-- WHAT YOU NEED TO DO --
All lines with the word "frac" must be pulled from the entries below.

-- DATA IN THIS EXERCISE --
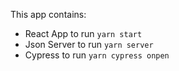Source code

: This app contains:
 - React App to run `yarn start`
 - Json Server to run `yarn server`
 - Cypress to run `yarn cypress onpen`
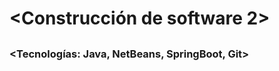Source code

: # <Construcción de software 2>


## <Lus del alva Herrera Holguin>
### <Tecnologías: Java, NetBeans, SpringBoot, Git>

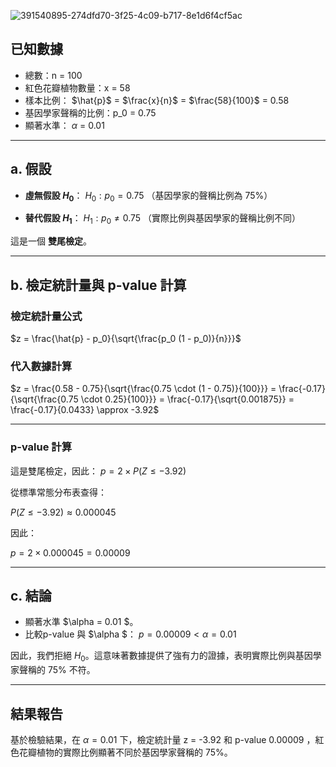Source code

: ![391540895-274dfd70-3f25-4c09-b717-8e1d6f4cf5ac](https://github.com/user-attachments/assets/65daa30a-3213-40db-b020-6c695ac0945c)
## 已知數據
- 總數：n = 100
- 紅色花瓣植物數量：x = 58
- 樣本比例： $\hat{p}\$ = $\frac{x}{n}$ = $\frac{58}{100}\$ = 0.58
- 基因學家聲稱的比例：p_0 = 0.75
- 顯著水準： $\alpha$ = 0.01 

---

## a. 假設
- **虛無假設 $H_0$**：
   $H_0: p_0 = 0.75$
  （基因學家的聲稱比例為 75%）

- **替代假設 $H_1$**：
  $H_1: p_0 \neq 0.75$
  （實際比例與基因學家的聲稱比例不同）

這是一個 **雙尾檢定**。

---

## b. 檢定統計量與 p-value 計算
### 檢定統計量公式
$z = \frac{\hat{p} - p_0}{\sqrt{\frac{p_0 (1 - p_0)}{n}}}$

### 代入數據計算
$z = \frac{0.58 - 0.75}{\sqrt{\frac{0.75 \cdot (1 - 0.75)}{100}}} = \frac{-0.17}{\sqrt{\frac{0.75 \cdot 0.25}{100}}} = \frac{-0.17}{\sqrt{0.001875}} = \frac{-0.17}{0.0433} \approx -3.92$

---

### p-value 計算

這是雙尾檢定，因此：
$p = 2 \times P(Z \leq -3.92)$

從標準常態分布表查得：

$P(Z \leq -3.92) \approx 0.000045$

因此：

$p = 2 \times 0.000045 = 0.00009$

---
## c. 結論
- 顯著水準 $\alpha = 0.01 \$。
- 比較p-value 與 $\alpha \$：
  $p = 0.00009 < \alpha = 0.01$

因此，我們拒絕 $H_0$。這意味著數據提供了強有力的證據，表明實際比例與基因學家聲稱的 75% 不符。

---
## 結果報告
基於檢驗結果，在 $\alpha = 0.01$ 下，檢定統計量 z = -3.92 和 p-value 0.00009 ，紅色花瓣植物的實際比例顯著不同於基因學家聲稱的 75%。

-- RESPONSE --
- 樣本比例： $\hat{p}\$ = $\frac{x}{n}$ = $\frac{58}{100}\$ = 0.58
$z = \frac{\hat{p} - p_0}{\sqrt{\frac{p_0 (1 - p_0)}{n}}}$
$z = \frac{0.58 - 0.75}{\sqrt{\frac{0.75 \cdot (1 - 0.75)}{100}}} = \frac{-0.17}{\sqrt{\frac{0.75 \cdot 0.25}{100}}} = \frac{-0.17}{\sqrt{0.001875}} = \frac{-0.17}{0.0433} \approx -3.92$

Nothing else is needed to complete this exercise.